#### What needs to be done:
Below are records; copy every line in them that holds the word "been".

*** Opening of Data extract ***

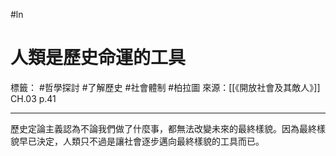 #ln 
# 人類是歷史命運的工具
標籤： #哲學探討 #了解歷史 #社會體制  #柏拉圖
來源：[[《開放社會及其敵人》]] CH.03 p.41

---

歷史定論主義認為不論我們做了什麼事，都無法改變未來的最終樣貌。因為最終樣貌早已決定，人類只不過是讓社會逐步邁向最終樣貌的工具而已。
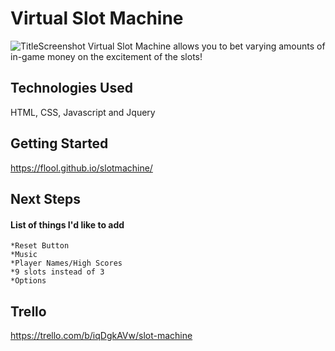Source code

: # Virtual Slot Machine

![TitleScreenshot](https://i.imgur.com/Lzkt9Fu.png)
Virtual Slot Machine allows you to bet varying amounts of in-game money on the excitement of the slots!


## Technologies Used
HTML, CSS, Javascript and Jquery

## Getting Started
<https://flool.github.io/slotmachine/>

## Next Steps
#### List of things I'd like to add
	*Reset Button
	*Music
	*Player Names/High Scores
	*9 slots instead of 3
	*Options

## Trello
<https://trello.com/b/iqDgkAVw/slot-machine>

*** Close of Data extract ***
*** Opening of Data extract ***

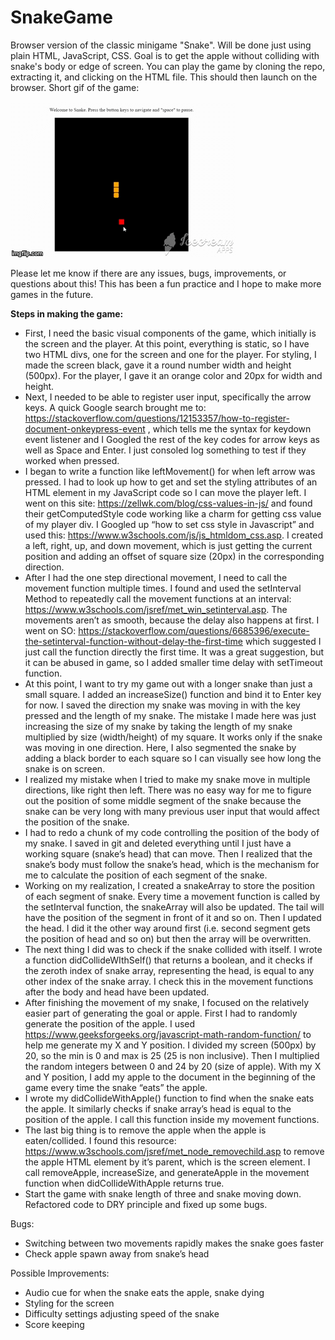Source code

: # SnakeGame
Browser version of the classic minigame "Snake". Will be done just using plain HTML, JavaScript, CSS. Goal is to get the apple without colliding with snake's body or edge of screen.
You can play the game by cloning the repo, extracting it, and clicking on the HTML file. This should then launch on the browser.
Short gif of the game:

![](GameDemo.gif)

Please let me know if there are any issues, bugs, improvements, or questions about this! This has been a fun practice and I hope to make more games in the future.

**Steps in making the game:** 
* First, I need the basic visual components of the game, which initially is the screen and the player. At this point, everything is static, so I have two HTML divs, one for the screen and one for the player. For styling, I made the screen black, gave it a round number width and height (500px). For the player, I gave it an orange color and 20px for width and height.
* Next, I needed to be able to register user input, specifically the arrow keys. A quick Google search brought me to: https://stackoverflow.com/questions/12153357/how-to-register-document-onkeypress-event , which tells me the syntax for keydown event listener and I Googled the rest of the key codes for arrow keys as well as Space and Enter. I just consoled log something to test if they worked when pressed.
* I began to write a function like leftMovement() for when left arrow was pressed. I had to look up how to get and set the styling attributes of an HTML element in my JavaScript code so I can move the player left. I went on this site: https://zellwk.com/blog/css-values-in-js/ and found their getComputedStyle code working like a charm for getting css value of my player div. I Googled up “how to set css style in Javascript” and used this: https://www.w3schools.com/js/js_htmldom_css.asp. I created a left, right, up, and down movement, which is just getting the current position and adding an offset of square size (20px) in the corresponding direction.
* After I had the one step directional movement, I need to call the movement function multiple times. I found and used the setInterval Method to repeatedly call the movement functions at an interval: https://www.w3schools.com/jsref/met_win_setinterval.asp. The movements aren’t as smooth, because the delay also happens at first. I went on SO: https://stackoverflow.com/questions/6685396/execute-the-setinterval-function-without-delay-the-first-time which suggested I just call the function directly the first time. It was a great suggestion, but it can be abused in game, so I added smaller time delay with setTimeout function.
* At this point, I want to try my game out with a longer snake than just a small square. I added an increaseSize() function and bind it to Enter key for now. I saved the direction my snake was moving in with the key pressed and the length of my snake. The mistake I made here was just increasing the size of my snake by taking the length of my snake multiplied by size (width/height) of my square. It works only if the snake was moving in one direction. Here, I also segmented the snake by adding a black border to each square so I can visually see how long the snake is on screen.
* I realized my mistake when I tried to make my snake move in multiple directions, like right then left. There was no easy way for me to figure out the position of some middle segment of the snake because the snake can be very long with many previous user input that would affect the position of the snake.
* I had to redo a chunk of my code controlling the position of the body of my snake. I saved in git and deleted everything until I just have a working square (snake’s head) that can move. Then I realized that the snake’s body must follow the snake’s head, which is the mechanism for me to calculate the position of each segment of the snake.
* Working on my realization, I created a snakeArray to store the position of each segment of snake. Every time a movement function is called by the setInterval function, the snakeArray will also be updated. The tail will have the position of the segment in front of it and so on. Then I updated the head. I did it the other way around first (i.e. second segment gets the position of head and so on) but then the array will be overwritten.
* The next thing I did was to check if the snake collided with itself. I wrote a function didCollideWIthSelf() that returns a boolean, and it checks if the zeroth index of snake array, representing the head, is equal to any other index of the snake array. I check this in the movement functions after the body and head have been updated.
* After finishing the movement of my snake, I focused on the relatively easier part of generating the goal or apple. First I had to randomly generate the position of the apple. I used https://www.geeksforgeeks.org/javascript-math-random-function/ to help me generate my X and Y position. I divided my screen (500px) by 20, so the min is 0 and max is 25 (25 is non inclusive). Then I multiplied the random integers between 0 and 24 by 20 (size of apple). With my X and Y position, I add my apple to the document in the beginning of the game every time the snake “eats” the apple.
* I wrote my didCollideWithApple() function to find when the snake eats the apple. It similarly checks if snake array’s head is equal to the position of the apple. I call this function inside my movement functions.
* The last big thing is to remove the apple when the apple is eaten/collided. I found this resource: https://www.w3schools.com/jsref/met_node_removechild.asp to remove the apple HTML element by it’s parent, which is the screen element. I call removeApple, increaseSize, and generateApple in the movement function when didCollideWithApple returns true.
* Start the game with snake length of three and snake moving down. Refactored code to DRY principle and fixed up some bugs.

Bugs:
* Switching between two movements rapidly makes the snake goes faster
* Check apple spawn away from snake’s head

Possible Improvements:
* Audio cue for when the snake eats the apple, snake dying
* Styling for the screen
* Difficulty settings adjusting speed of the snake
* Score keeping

*** Close of Data extract ***

#### Output for this exercise:
Please let me know if there are any issues, bugs, improvements, or questions about this! This has been a fun practice and I hope to make more games in the future.
* The next thing I did was to check if the snake collided with itself. I wrote a function didCollideWIthSelf() that returns a boolean, and it checks if the zeroth index of snake array, representing the head, is equal to any other index of the snake array. I check this in the movement functions after the body and head have been updated.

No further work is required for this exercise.